### [What is expected]
Please write out the lines of the data exactly, beginning with the first and ending with the line containing "loops (that is"; leave the pictures behind.

======== Supplied data ========

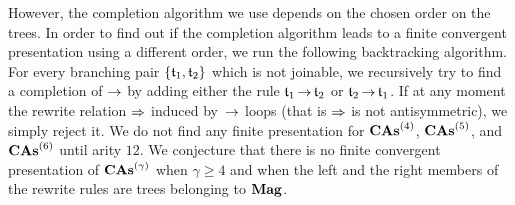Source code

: However, the completion algorithm we use depends on the chosen order on
the trees. In order to find out if the completion algorithm leads to a
finite convergent presentation using a different order, we run the
following backtracking algorithm. For every branching pair
$\left\{\mathfrak{t}_1, \mathfrak{t}_2\right\}$ which is not joinable, we recursively
try to find a completion of $\operatorname{\to}$ by adding either the rule
$\mathfrak{t}_1 \operatorname{\to}  \mathfrak{t}_2$ or $\mathfrak{t}_2 \operatorname{\to}  \mathfrak{t}_1$.
If at any moment the rewrite relation $\operatorname{\Rightarrow}$ induced by~$\operatorname{\to}$
loops (that is $\operatorname{\Rightarrow}$ is not antisymmetric), we simply reject it.
We do not find any finite presentation for $\mathbf{CAs}^{\left(4\right)}$, $\mathbf{CAs}^{\left(5\right)}$, and
$\mathbf{CAs}^{\left(6\right)}$ until arity $12$. We conjecture that there is no finite
convergent presentation of $\mathbf{CAs}^{\left(\gamma\right)}$ when $\gamma \geq 4$ and when
the left and the right members of the rewrite rules are trees
belonging to $\mathbf{Mag}$.
\medbreak

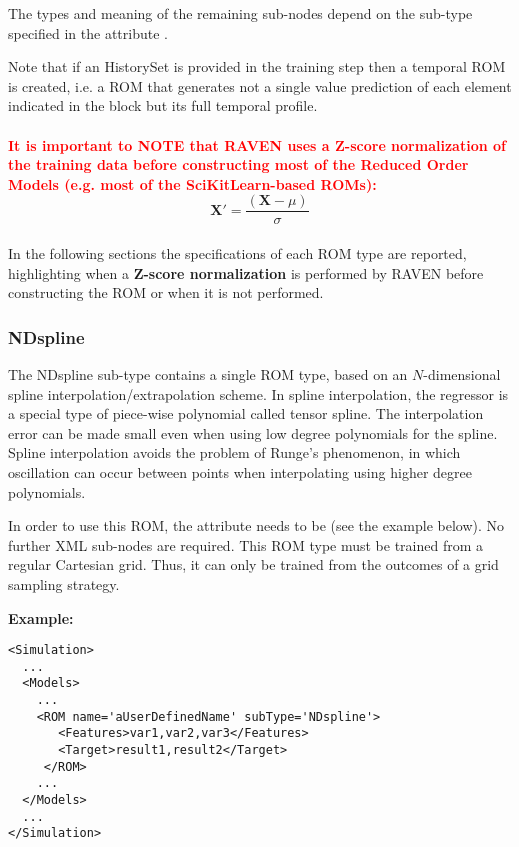 The types and meaning of the remaining sub-nodes depend on the sub-type
specified in the attribute .

%
Note that if an HistorySet is provided in the training step then a temporal ROM is created, i.e. a ROM that generates not a single value prediction of each element indicated in the   block but its full temporal profile.
\\
\textcolor{red}{\\\textbf{It is important to NOTE that RAVEN uses a Z-score normalization of the training data before constructing most of the
Reduced Order Models (e.g. most of the SciKitLearn-based ROMs):}}
\begin{equation}
  \mathit{\mathbf{X'}} = \frac{(\mathit{\mathbf{X}}-\mu )}{\sigma }
\end{equation}
\\In the following sections the specifications of each ROM type are reported, highlighting when a \textbf{Z-score normalization} is performed by RAVEN before constructing the ROM or when it is not performed.

%
\subsubsection{NDspline}
\label{subsubsec:NDspline}
The NDspline sub-type contains a single ROM type, based on an $N$-dimensional
spline interpolation/extrapolation scheme.
%
In spline interpolation, the regressor is a special type of piece-wise
polynomial called tensor spline.
%
The interpolation error can be made small even when using low degree polynomials
for the spline.
%
Spline interpolation avoids the problem of Runge's phenomenon, in which
oscillation can occur between points when interpolating using higher degree
polynomials.
%

In order to use this ROM, the  attribute  needs to
be  (see the example below).
%
No further XML sub-nodes are required.
%
\nb This ROM type must be trained from a regular Cartesian grid.
%
Thus, it can only be trained from the outcomes of a grid sampling strategy.


\textbf{Example:}
\begin{lstlisting}[style=XML,morekeywords={name,subType}]
<Simulation>
  ...
  <Models>
    ...
    <ROM name='aUserDefinedName' subType='NDspline'>
       <Features>var1,var2,var3</Features>
       <Target>result1,result2</Target>
     </ROM>
    ...
  </Models>
  ...
</Simulation>
\end{lstlisting}

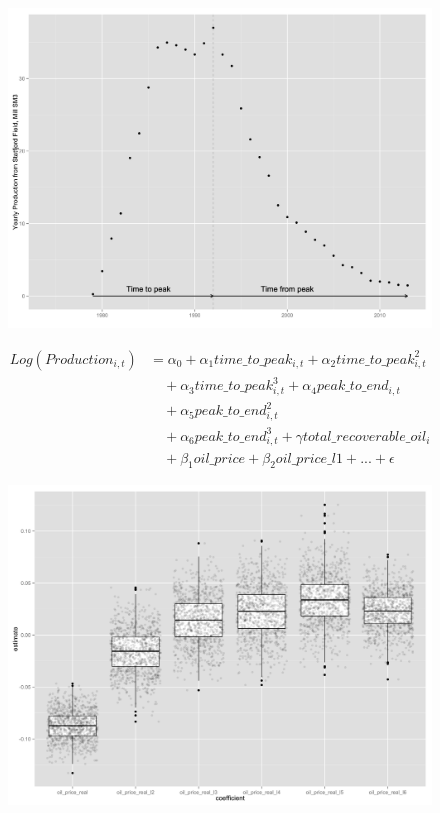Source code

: \documentclass{beamer}
\begin{document}
\begin{frame}
	\begin{figure}
		\includegraphics[width=1\textwidth]{figures/statfjord_dem_print.png}
		\label{statfjord_dem}
	\end{figure}
\end{frame}

\begin{frame}[plain]
	\begin{equation}
		\begin{split}
		 Log(Production_{i,t}) & = \alpha_0 + \alpha_1 time\_to\_peak_{i,t} + \alpha_2 time\_to\_peak_{i,t}^2 \\
		& \quad + \alpha_3 time\_to\_peak_{i,t}^3  + \alpha_4 peak\_to\_end_{i,t} \\
		& \quad + \alpha_5 peak\_to\_end_{i,t}^2 \\
		& \quad + \alpha_6 peak\_to\_end_{i,t}^3 + \gamma total\_recoverable\_oil_i \\
		& \quad + \beta_1 oil\_price + \beta_2 oil\_price\_l1 + ...+ \epsilon
		\end{split}
	\label{glm_eqn}
		\end{equation}
\end{frame}

\begin{frame}[plain]
	\begin{figure}
		\includegraphics[width=.8\textwidth]{figures/glm_dirty_box.png}
		\label{glm_dirty_box}
	\end{figure}
\end{frame}
\end{document}
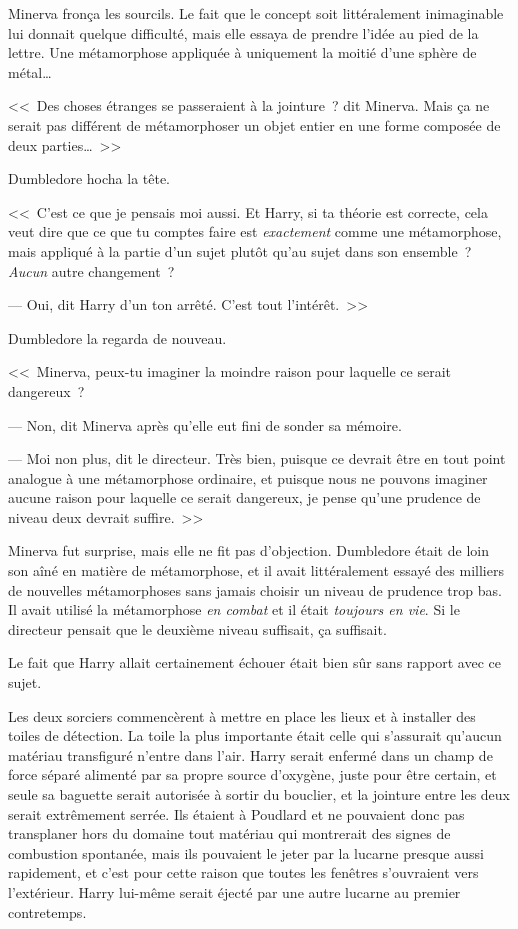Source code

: Minerva fronça les sourcils. Le fait que le concept soit littéralement inimaginable lui donnait quelque difficulté, mais elle essaya de prendre l'idée au pied de la lettre. Une métamorphose appliquée à uniquement la moitié d'une sphère de métal…

<<~Des choses étranges se passeraient à la jointure~? dit Minerva. Mais ça ne serait pas différent de métamorphoser un objet entier en une forme composée de deux parties…~>>

Dumbledore hocha la tête.

<<~C'est ce que je pensais moi aussi. Et Harry, si ta théorie est correcte, cela veut dire que ce que tu comptes faire est \emph{exactement} comme une métamorphose, mais appliqué à la partie d'un sujet plutôt qu'au sujet dans son ensemble~? \emph{Aucun} autre changement~?

--- Oui, dit Harry d'un ton arrêté. C'est tout l'intérêt.~>>

Dumbledore la regarda de nouveau.

<<~Minerva, peux-tu imaginer la moindre raison pour laquelle ce serait dangereux~?

--- Non, dit Minerva après qu'elle eut fini de sonder sa mémoire.

--- Moi non plus, dit le directeur. Très bien, puisque ce devrait être en tout point analogue à une métamorphose ordinaire, et puisque nous ne pouvons imaginer aucune raison pour laquelle ce serait dangereux, je pense qu'une prudence de niveau deux devrait suffire.~>>

Minerva fut surprise, mais elle ne fit pas d'objection. Dumbledore était de loin son aîné en matière de métamorphose, et il avait littéralement essayé des milliers de nouvelles métamorphoses sans jamais choisir un niveau de prudence trop bas. Il avait utilisé la métamorphose \emph{en combat} et il était \emph{toujours en vie}. Si le directeur pensait que le deuxième niveau suffisait, ça suffisait.

Le fait que Harry allait certainement échouer était bien sûr sans rapport avec ce sujet.

Les deux sorciers commencèrent à mettre en place les lieux et à installer des toiles de détection. La toile la plus importante était celle qui s'assurait qu'aucun matériau transfiguré n'entre dans l'air. Harry serait enfermé dans un champ de force séparé alimenté par sa propre source d'oxygène, juste pour être certain, et seule sa baguette serait autorisée à sortir du bouclier, et la jointure entre les deux serait extrêmement serrée. Ils étaient à Poudlard et ne pouvaient donc pas transplaner hors du domaine tout matériau qui montrerait des signes de combustion spontanée, mais ils pouvaient le jeter par la lucarne presque aussi rapidement, et c'est pour cette raison que toutes les fenêtres s'ouvraient vers l'extérieur. Harry lui-même serait éjecté par une autre lucarne au premier contretemps.

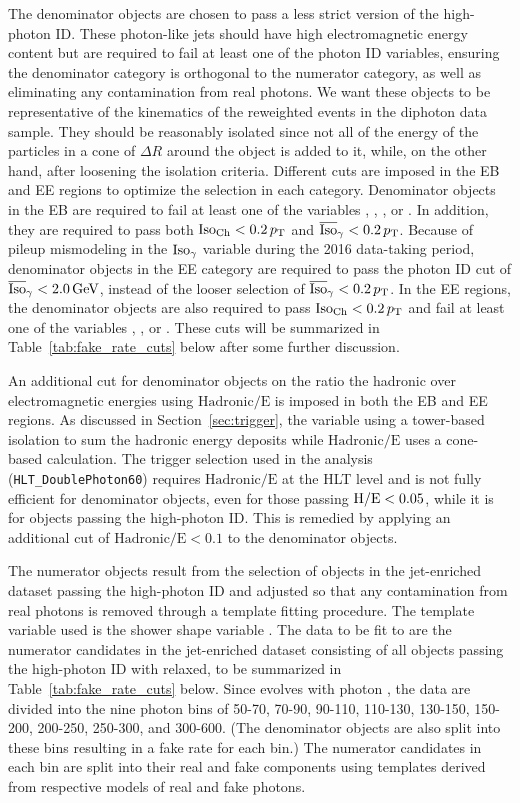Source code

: The denominator objects are chosen to pass a less strict version of the high-\pt photon ID. These photon-like jets should have high electromagnetic energy content but are required to fail at least one of the photon ID variables, ensuring the denominator category is orthogonal to the numerator category, as well as eliminating any contamination from real photons. We want these objects to be representative of the kinematics of the reweighted events in the diphoton data sample. They should be reasonably isolated since not all of the energy of the particles in a cone of $\Delta R$ around the object is added to it, while, on the other hand,  after loosening the isolation criteria. Different cuts are imposed in the EB and EE regions to optimize the selection in each category. Denominator objects in the EB are required to fail at least one of the variables \hoe, \sieie, \chiso, or \corphoiso. In addition, they are required to pass both $\text{Iso}_{\text{Ch}} < 0.2\,p_{\mathrm{T}}$ and $\overline{\mbox{Iso}}_\gamma < 0.2\,p_{\mathrm{T}}$. Because of pileup mismodeling in the $\text{Iso}_{\gamma}$ variable during the 2016 data-taking period, denominator objects in the EE category are required to pass the photon ID cut of $\overline{\mbox{Iso}}_\gamma < 2.0\,\text{Ge\hspace{-.08em}V}$, instead of the looser selection of $\overline{\mbox{Iso}}_\gamma < 0.2\,p_{\mathrm{T}}$. In the EE regions, the denominator objects are also required to pass $\text{Iso}_{\text{Ch}} < 0.2\,p_{\mathrm{T}}$ and fail at least one of the variables \hoe, \sieie, or \chiso. These cuts will be summarized in Table~\ref{tab:fake_rate_cuts} below after some further discussion.

An additional cut for denominator objects on the ratio the hadronic over electromagnetic energies using $\text{Hadronic/E}$ is imposed in both the EB and EE regions. As discussed in Section~\ref{sec:trigger}, the variable \hoe using a tower-based isolation to sum the hadronic energy deposits while $\text{Hadronic/E}$ uses a cone-based calculation. The trigger selection used in the analysis (\texttt{HLT\_DoublePhoton60}) requires $\text{Hadronic/E}$ at the HLT level and is not fully efficient for denominator objects, even for those passing $\mathrm{H/E} < 0.05$, while it is for objects passing the high-\pt photon ID. This is remedied by applying an additional cut of $\text{Hadronic/E} < 0.1$ to the denominator objects.

The numerator objects result from the selection of objects in the jet-enriched dataset passing the high-\pt photon ID and adjusted so that any contamination from real photons is removed through a template fitting procedure. The template variable used is the shower shape variable \sieie. The data to be fit to are the numerator candidates in the jet-enriched dataset consisting of all objects passing the high-\pt photon ID with \sieie relaxed, to be summarized in Table~\ref{tab:fake_rate_cuts} below. Since \sieie evolves with photon \pt, the data are divided into the nine photon \pt bins of 50-70, 70-90, 90-110, 110-130, 130-150, 150-200, 200-250, 250-300, and 300-600\GeV. (The denominator objects are also split into these bins resulting in a fake rate for each bin.) The numerator candidates in each \pt bin are split into their real and fake components using templates derived from respective models of real and fake photons.


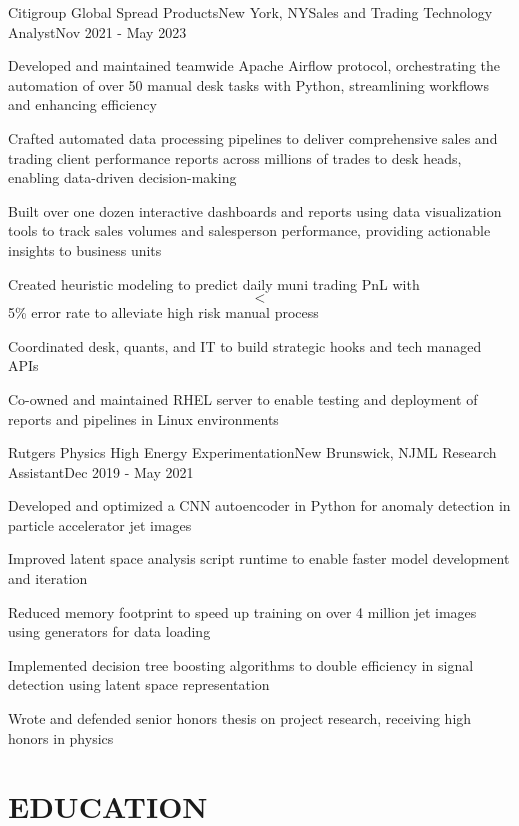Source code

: \documentclass[pdftitle={Michael Tran Resume},pdfauthor={Michael Tran}]{resume}
\begin{document}
\begin{experience}{Citigroup Global Spread Products}{New York, NY}{Sales and Trading Technology Analyst}{Nov 2021 - May 2023}
    \item Developed and maintained teamwide Apache Airflow protocol, orchestrating the automation of over 50 manual desk tasks with Python, streamlining workflows and enhancing efficiency
    \item Crafted automated data processing pipelines to deliver comprehensive sales and trading client performance reports across millions of trades to desk heads, enabling data-driven decision-making
    \item Built over one dozen interactive dashboards and reports using data visualization tools to track sales volumes and salesperson performance, providing actionable insights to business units
    \item Created heuristic modeling to predict daily muni trading PnL with $$<$$ 5\% error rate to alleviate high risk manual process
    \item Coordinated desk, quants, and IT to build strategic hooks and tech managed APIs
    \item Co-owned and maintained RHEL server to enable testing and deployment of reports and pipelines in Linux environments
\end{experience}

\begin{experience}{Rutgers Physics High Energy Experimentation}{New Brunswick, NJ}{ML Research Assistant}{Dec 2019 - May 2021}
    \item Developed and optimized a CNN autoencoder in Python for anomaly detection in particle accelerator jet images
    \item Improved latent space analysis script runtime to enable faster model development and iteration
    \item Reduced memory footprint to speed up training on over 4 million jet images using generators for data loading
    \item Implemented decision tree boosting algorithms to double efficiency in signal detection using latent space representation
    \item Wrote and defended senior honors thesis on project research, receiving high honors in physics
\end{experience}

\separator

\section{EDUCATION}
\end{document}
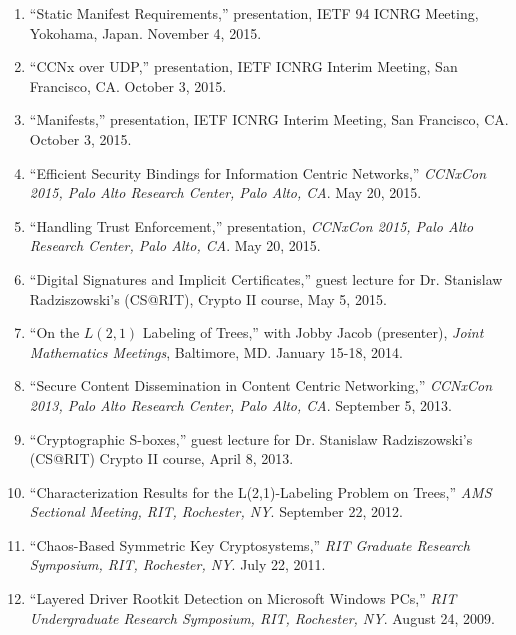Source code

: \documentclass[10pt]{res} %
\begin{document}
\begin{resume}
\begin{enumerate}[T-1.]
\item ``Static Manifest Requirements,'' presentation, IETF 94 ICNRG Meeting, Yokohama, Japan. November 4, 2015.

\item ``CCNx over UDP,'' presentation, IETF ICNRG Interim Meeting, San Francisco, CA. October 3, 2015.

\item ``Manifests,'' presentation, IETF ICNRG Interim Meeting, San Francisco, CA. October 3, 2015.

\item ``Efficient Security Bindings for Information Centric Networks,'' \emph{CCNxCon 2015, Palo Alto Research Center, Palo Alto, CA}. May 20, 2015.

\item ``Handling Trust Enforcement,'' presentation, \emph{CCNxCon 2015, Palo Alto Research Center, Palo Alto, CA}. May 20, 2015.

\item ``Digital Signatures and Implicit Certificates,'' guest lecture for Dr. Stanislaw Radziszowski's (CS@RIT), Crypto II course, May 5, 2015.

\item ``On the $L(2,1)$ Labeling of Trees,'' with Jobby Jacob (presenter), \emph{Joint Mathematics Meetings}, Baltimore, MD. January 15-18, 2014.

\item ``Secure Content Dissemination in Content Centric Networking,'' \emph{CCNxCon 2013, Palo Alto Research Center, Palo Alto, CA}. September 5, 2013.

\item ``Cryptographic S-boxes,'' guest lecture for Dr. Stanislaw Radziszowski's (CS@RIT) Crypto II course, April 8, 2013.

\item ``Characterization Results for the L(2,1)-Labeling Problem on Trees,'' \emph{AMS Sectional Meeting, RIT, Rochester, NY}. September 22, 2012.

\item ``Chaos-Based Symmetric Key Cryptosystems,'' \emph{RIT Graduate Research Symposium, RIT, Rochester, NY}. July 22, 2011.

\item ``Layered Driver Rootkit Detection on Microsoft Windows PCs,'' \emph{RIT Undergraduate Research Symposium, RIT, Rochester, NY}. August 24, 2009.
\end{enumerate}
\vspace*{-16pt}


\end{resume}
\end{document}
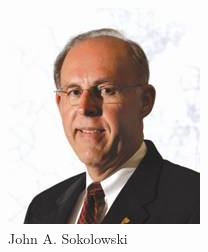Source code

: \documentclass{article}
\begin{document}
\begin{figure}[H]
\begin{minipage}[H]{0.3\linewidth}
    \includegraphics[width=\textwidth]{../ressources/john_sokolowski}
    \caption{John A. Sokolowski}
\end{minipage}
\hfill
\end{figure}
\end{document}

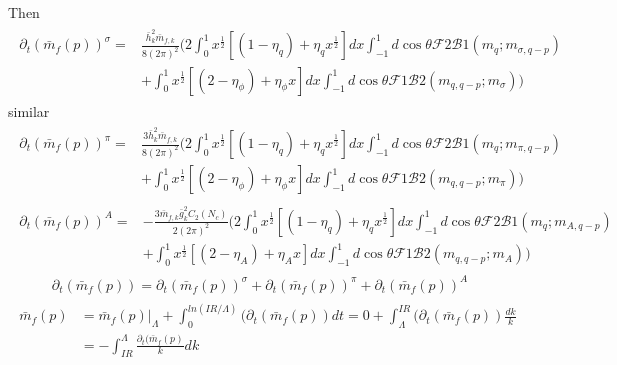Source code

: \documentclass[12pt]{article}
\begin{document}
Then
\begin{eqnarray}
\begin{split}
\partial_t (\bar m_f(p))^\sigma=&\frac{\bar h_k^2 \bar m_{f,k}}{8 (2 \pi)^2}\bigg (2 \int_{0}^{1}  x^{\frac{1}{2}}[(1-\eta_q)+\eta_q x^{\frac{1}{2}}] dx \int_{-1}^{1} d \cos \theta \mathcal{F}2\mathcal{B}1(m_q;m_{\sigma,q-p})\\
&+\int_0^1 x^{\frac{1}{2}}[(2-\eta_\phi)+\eta_\phi x] dx\int_{-1}^{1} d\cos \theta \mathcal{F}1\mathcal{B}2(m_{q,q-p};m_{\sigma}) \bigg )
\end{split}
\end{eqnarray}
similar
\begin{eqnarray}
\begin{split}
\partial_t (\bar m_f(p))^\pi=&\frac{3\bar h_k^2 \bar m_{f,k}}{8 (2 \pi)^2}\bigg (2 \int_{0}^{1}  x^{\frac{1}{2}}[(1-\eta_q)+\eta_q x^{\frac{1}{2}}] dx \int_{-1}^{1} d \cos \theta \mathcal{F}2\mathcal{B}1(m_q;m_{\pi,q-p})\\
&+\int_0^1 x^{\frac{1}{2}}[(2-\eta_\phi)+\eta_\phi x] dx\int_{-1}^{1} d\cos \theta \mathcal{F}1\mathcal{B}2(m_{q,q-p};m_{\pi}) \bigg )
\end{split}
\end{eqnarray}
\begin{eqnarray}
\begin{split}
\partial_t (\bar m_f(p))^A=&-\frac{3\bar m_{f,k} \bar{g}^2_kC_2(N_c)}{2 (2 \pi)^2}\bigg (2 \int_{0}^{1}  x^{\frac{1}{2}}[(1-\eta_q)+\eta_q x^{\frac{1}{2}}] dx \int_{-1}^{1} d \cos \theta \mathcal{F}2\mathcal{B}1(m_q;m_{A,q-p})\\
&+\int_0^1 x^{\frac{1}{2}}[(2-\eta_A)+\eta_A x] dx\int_{-1}^{1} d\cos \theta \mathcal{F}1\mathcal{B}2(m_{q,q-p};m_{A}) \bigg )
\end{split}
\end{eqnarray}
\begin{eqnarray}
\partial_t (\bar m_f(p))=\partial_t (\bar m_f(p))^\sigma+\partial_t (\bar m_f(p))^\pi+\partial_t (\bar m_f(p))^A
\end{eqnarray}
\begin{eqnarray}
\begin{split}
\bar m_f(p)&=\bar m_f(p)\Big|_\Lambda+\int_0^{ln(IR/\Lambda)}(\partial_t (\bar m_f(p)) dt=0+\int_\Lambda^{IR}(\partial_t (\bar m_f(p)) \frac{dk}{k}\\
&=-\int_{IR}^{\Lambda}\frac{\partial_t (\bar m_f(p)} {k}dk
\end{split}
\end{eqnarray}
\end{document}
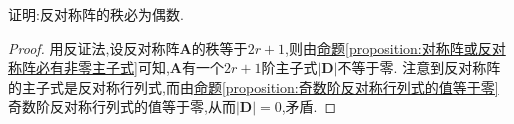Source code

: \documentclass[../../main.tex]{subfiles}%
\begin{document}
\begin{proposition}[反对称阵的秩必为偶数]\label{proposition:反对称阵的秩必为偶数}
证明:反对称阵的秩必为偶数.
\end{proposition}
\begin{proof}

用反证法,设反对称阵\(\boldsymbol{A}\)的秩等于\(2r + 1\),则由\hyperref[proposition:对称阵或反对称阵必有非零主子式]{命题\ref{proposition:对称阵或反对称阵必有非零主子式}}可知,\(\boldsymbol{A}\)有一个\(2r + 1\)阶主子式\(|\boldsymbol{D}|\)不等于零. 注意到反对称阵的主子式是反对称行列式,而由\hyperref[proposition:奇数阶反对称行列式的值等于零]{命题\ref{proposition:奇数阶反对称行列式的值等于零}}奇数阶反对称行列式的值等于零,从而\(|\boldsymbol{D}| = 0\),矛盾.

\end{proof}
\end{document}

========

### [Result of this exercise]
Source code

: However, the completion algorithm we use depends on the chosen order on
the trees. In order to find out if the completion algorithm leads to a
finite convergent presentation using a different order, we run the
following backtracking algorithm. For every branching pair
$\left\{\mathfrak{t}_1, \mathfrak{t}_2\right\}$ which is not joinable, we recursively
try to find a completion of $\operatorname{\to}$ by adding either the rule
$\mathfrak{t}_1 \operatorname{\to}  \mathfrak{t}_2$ or $\mathfrak{t}_2 \operatorname{\to}  \mathfrak{t}_1$.
If at any moment the rewrite relation $\operatorname{\Rightarrow}$ induced by~$\operatorname{\to}$
loops (that is $\operatorname{\Rightarrow}$ is not antisymmetric), we simply reject it.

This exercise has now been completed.